---------- Stored data ----------

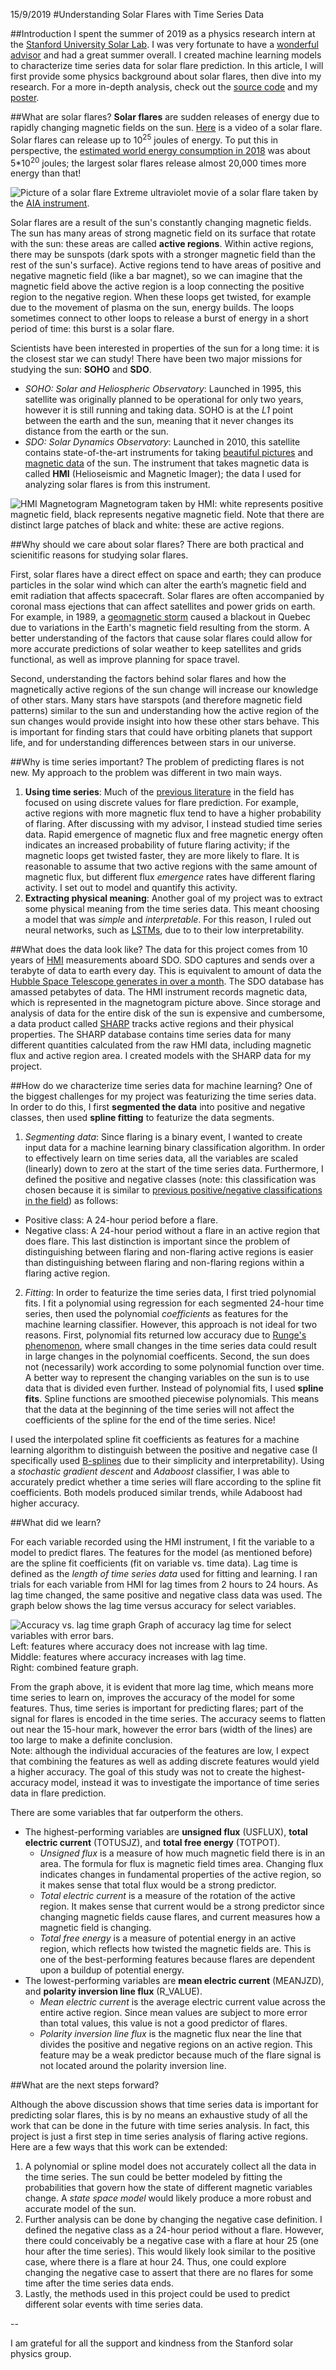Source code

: 15/9/2019
#Understanding Solar Flares with Time Series Data

##Introduction
I spent the summer of 2019 as a physics research intern at the [Stanford University Solar Lab](http://sun.stanford.edu).
I was very fortunate to have a [wonderful advisor](https://www.stanford.edu/~mbobra) and had a great summer overall.
I created machine learning models to characterize time series data for solar flare prediction.
In this article, I will first provide some physics background about solar flares, then dive into my research.
For a more in-depth analysis, check out the [source code](https://github.com/lucaspauker/hmi-time-series-analysis) and my [poster](/poster).

##What are solar flares?
**Solar flares** are sudden releases of energy due to rapidly changing magnetic fields on the sun.
[Here](https://www.youtube.com/watch?v=HFT7ATLQQx8) is a video of a solar flare.
Solar flares can release up to 10<sup>25</sup> joules of energy.
To put this in perspective, the [estimated world energy consumption in 2018](https://yearbook.enerdata.net/total-energy/world-consumption-statistics.html) was about 5\*10<sup>20</sup> joules; the largest solar flares release almost 20,000 times more energy than that!

![Picture of a solar flare](solar_flare.gif)
Extreme ultraviolet movie of a solar flare taken by the [AIA instrument](http://aia.lmsal.com).

Solar flares are a result of the sun's constantly changing magnetic fields.
The sun has many areas of strong magnetic field on its surface that rotate with the sun: these areas are called **active regions**.
Within active regions, there may be sunspots (dark spots with a stronger magnetic field than the rest of the sun's surface).
Active regions tend to have areas of positive and negative magnetic field (like a bar magnet), so we can imagine that the magnetic field above the active region is a loop connecting the positive region to the negative region.
When these loops get twisted, for example due to the movement of plasma on the sun, energy builds.
The loops sometimes connect to other loops to release a burst of energy in a short period of time: this burst is a solar flare.

Scientists have been interested in properties of the sun for a long time: it is the closest star we can study!
There have been two major missions for studying the sun: **SOHO** and **SDO**.

- _SOHO: Solar and Heliospheric Observatory_: Launched in 1995, this satellite was originally planned to be operational for only two years, however it is still running and taking data. SOHO is at the _L1_ point between the earth and the sun, meaning that it never changes its distance from the earth or the sun.
- _SDO: Solar Dynamics Observatory_: Launched in 2010, this satellite contains state-of-the-art instruments for taking [beautiful pictures](https://sdo.gsfc.nasa.gov/data/) and [magnetic data](http://jsoc.stanford.edu/data/hmi/images/latest/) of the sun.
The instrument that takes magnetic data is called **HMI** (Helioseismic and Magnetic Imager); the data I used for analyzing solar flares is from this instrument.

![HMI Magnetogram](hmi_magnetogram.jpg)
Magnetogram taken by HMI: white represents positive magnetic field, black represents negative magnetic field. Note that there are distinct large patches of black and white: these are active regions.

##Why should we care about solar flares?
There are both practical and scienitific reasons for studying solar flares.

First, solar flares have a direct effect on space and earth; they can produce particles in the solar wind which can alter the earth’s magnetic field and emit radiation that affects spacecraft.
Solar flares are often accompanied by coronal mass ejections that can affect satellites and power grids on earth.
For example, in 1989, a [geomagnetic storm](https://en.wikipedia.org/wiki/March_1989_geomagnetic_storm) caused a blackout in Quebec due to variations in the Earth's magnetic field resulting from the storm.
A better understanding of the factors that cause solar flares could allow for more accurate predictions of solar weather to keep satellites and grids functional, as well as improve planning for space travel.

Second, understanding the factors behind solar flares and how the magnetically active regions of the sun change will increase our knowledge of other stars.
Many stars have starspots (and therefore magnetic field patterns) similar to the sun and understanding how the active region of the sun changes would provide insight into how these other stars behave.
This is important for finding stars that could have orbiting planets that support life, and for understanding differences between stars in our universe.

##Why is time series important?
The problem of predicting flares is not new.
My approach to the problem was different in two main ways.

1. **Using time series**: Much of the [previous literature](https://iopscience.iop.org/article/10.1088/0004-637X/798/2/135/pdf) in the field has focused on using discrete values for flare prediction.
For example, active regions with more magnetic flux tend to have a higher probability of flaring.
After discussing with my advisor, I instead studied time series data.
Rapid emergence of magnetic flux and free magnetic energy often indicates an increased probability of future flaring activity; if the magnetic loops get twisted faster, they are more likely to flare.
It is reasonable to assume that two active regions with the same amount of magnetic flux, but different flux _emergence_ rates have different flaring activity.
I set out to model and quantify this activity.
2. **Extracting physical meaning**: Another goal of my project was to extract some physical meaning from the time series data.
This meant choosing a model that was _simple_ and _interpretable_.
For this reason, I ruled out neural networks, such as [LSTMs](https://en.wikipedia.org/wiki/Long_short-term_memory), due to to their low interpretability.

##What does the data look like?
The data for this project comes from 10 years of [HMI](http://hmi.stanford.edu) measurements aboard SDO.
SDO captures and sends over a terabyte of data to earth every day.
This is equivalent to amount of data the [Hubble Space Telescope generates in over a month](https://www.lifewire.com/terabytes-gigabytes-amp-petabytes-how-big-are-they-4125169).
The SDO database has amassed petabytes of data.
The HMI instrument records magnetic data, which is represented in the magnetogram picture above.
Since storage and analysis of data for the entire disk of the sun is expensive and cumbersome, a data product called [SHARP](http://jsoc.stanford.edu/doc/data/hmi/sharp/sharp.htm) tracks active regions and their physical properties.
The SHARP database contains time series data for many different quantities calculated from the raw HMI data, including magnetic flux and active region area.
I created models with the SHARP data for my project.

##How do we characterize time series data for machine learning?
One of the biggest challenges for my project was featurizing the time series data.
In order to do this, I first **segmented the data** into positive and negative classes, then used **spline fitting** to featurize the data segments.

1. _Segmenting data_: Since flaring is a binary event, I wanted to create input data for a machine learning binary classification algorithm.
In order to effectively learn on time series data, all the variables are scaled (linearly) down to zero at the start of the time series data.
Furthermore, I defined the positive and negative classes (note: this classification was chosen because it is similar to [previous positive/negative classifications in the field](https://iopscience.iop.org/article/10.1088/0004-637X/798/2/135/pdf)) as follows:
  - Positive class: A 24-hour period before a flare.
  - Negative class: A 24-hour period without a flare in an active region that does flare. This last distinction is important since the problem of distinguishing between flaring and non-flaring active regions is easier than distinguishing between flaring and non-flaring regions within a flaring active region.
2. _Fitting_: In order to featurize the time series data, I first tried polynomial fits.
I fit a polynomial using regression for each segmented 24-hour time series, then used the polynomial _coefficients_ as features for the machine learning classifier.
However, this approach is not ideal for two reasons.
First, polynomial fits returned low accuracy due to [Runge's phenomenon](https://en.wikipedia.org/wiki/Runge%27s_phenomenon), where small changes in the time series data could result in large changes in the polynomial coefficents.
Second, the sun does not (necessarily) work according to some polynomial function over time.
A better way to represent the changing variables on the sun is to use data that is divided even further.
Instead of polynomial fits, I used **spline fits**.
Spline functions are smoothed piecewise polynomials.
This means that the data at the beginning of the time series will not affect the coefficients of the spline for the end of the time series.
Nice!

I used the interpolated spline fit coefficients as features for a machine learning algorithm to distinguish between the positive and negative case (I specifically used [B-splines](https://en.wikipedia.org/wiki/B-spline) due to their simplicity and interpretability).
Using a _stochastic gradient descent_ and _Adaboost_ classifier, I was able to accurately predict whether a time series will flare according to the spline fit coefficients.
Both models produced similar trends, while Adaboost had higher accuracy.

##What did we learn?

For each variable recorded using the HMI instrument, I fit the variable to a model to predict flares.
The features for the model (as mentioned before) are the spline fit coefficients (fit on variable vs. time data).
Lag time is defined as the _length of time series data_ used for fitting and learning.
I ran trials for each variable from HMI for lag times from 2 hours to 24 hours.
As lag time changed, the same positive and negative class data was used.
The graph below shows the lag time versus accuracy for select variables.

![Accuracy vs. lag time graph](solar_graph_1.png)
Graph of accuracy lag time for select variables with error bars.<br>Left: features where accuracy does not increase with lag time.<br>Middle: features where accuracy increases with lag time.<br>Right: combined feature graph.

From the graph above, it is evident that more lag time, which means more time series to learn on, improves the accuracy of the model for some features.
Thus, time series is important for predicting flares; part of the signal for flares is encoded in the time series.
The accuracy seems to flatten out near the 15-hour mark, however the error bars (width of the lines) are too large to make a definite conclusion.  
Note: although the individual accuracies of the features are low, I expect that combining the features as well as adding discrete features would yield a higher accuracy. The goal of this study was not to create the highest-accuracy model, instead it was to investigate the importance of time series data in flare prediction.

There are some variables that far outperform the others.

- The highest-performing variables are **unsigned flux** (USFLUX), **total electric current** (TOTUSJZ), and **total free energy** (TOTPOT).
  - _Unsigned flux_ is a measure of how much magnetic field there is in an area.
  The formula for flux is magnetic field times area.
  Changing flux indicates changes in fundamental properties of the active region, so it makes sense that total flux would be a strong predictor.
  - _Total electric current_ is a measure of the rotation of the active region.
  It makes sense that current would be a strong predictor since changing magnetic fields cause flares, and current measures how a magnetic field is changing.
  - _Total free energy_ is a measure of potential energy in an active region, which reflects how twisted the magnetic fields are.
  This is one of the best-performing features because flares are dependent upon a buildup of potential energy.
- The lowest-performing variables are **mean electric current** (MEANJZD), and **polarity inversion line flux** (R_VALUE).
  - _Mean electric current_ is the average electric current value across the entire active region.
  Since mean values are subject to more error than total values, this value is not a good predictor of flares.
  - _Polarity inversion line flux_ is the magnetic flux near the line that divides the positive and negative regions on an active region.
  This feature may be a weak predictor because much of the flare signal is not located around the polarity inversion line.

##What are the next steps forward?

Although the above discussion shows that time series data is important for predicting solar flares, this is by no means an exhaustive study of all the work that can be done in the future with time series analysis.
In fact, this project is just a first step in time series analysis of flaring active regions.
Here are a few ways that this work can be extended:

1. A polynomial or spline model does not accurately collect all the data in the time series.
The sun could be better modeled by fitting the probabilities that govern how the state of different magnetic variables change.
A _state space model_ would likely produce a more robust and accurate model of the sun.
2. Further analysis can be done by changing the negative case definition.
I defined the negative class as a 24-hour period without a flare.
However, there could conceivably be a negative case with a flare at hour 25 (one hour after the time series).
This would likely look similar to the positive case, where there is a flare at hour 24.
Thus, one could explore changing the negative case to assert that there are no flares for some time after the time series data ends.
3. Lastly, the methods used in this project could be used to predict different solar events with time series data.

--

I am grateful for all the support and kindness from the Stanford solar physics group.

----------

*Exercise instructions*. Each line from the start of the entries to the line holding "[Here](https://www.youtube.com/watch?v=HFT7ATLQQx8) is a" is to be given again exactly, both ends included, and each picture is to be left out.

*Expected answer*.
Source code

: 15/9/2019
#Understanding Solar Flares with Time Series Data

##Introduction
I spent the summer of 2019 as a physics research intern at the [Stanford University Solar Lab](http://sun.stanford.edu).
I was very fortunate to have a [wonderful advisor](https://www.stanford.edu/~mbobra) and had a great summer overall.
I created machine learning models to characterize time series data for solar flare prediction.
In this article, I will first provide some physics background about solar flares, then dive into my research.
For a more in-depth analysis, check out the [source code](https://github.com/lucaspauker/hmi-time-series-analysis) and my [poster](/poster).

##What are solar flares?
**Solar flares** are sudden releases of energy due to rapidly changing magnetic fields on the sun.
[Here](https://www.youtube.com/watch?v=HFT7ATLQQx8) is a video of a solar flare.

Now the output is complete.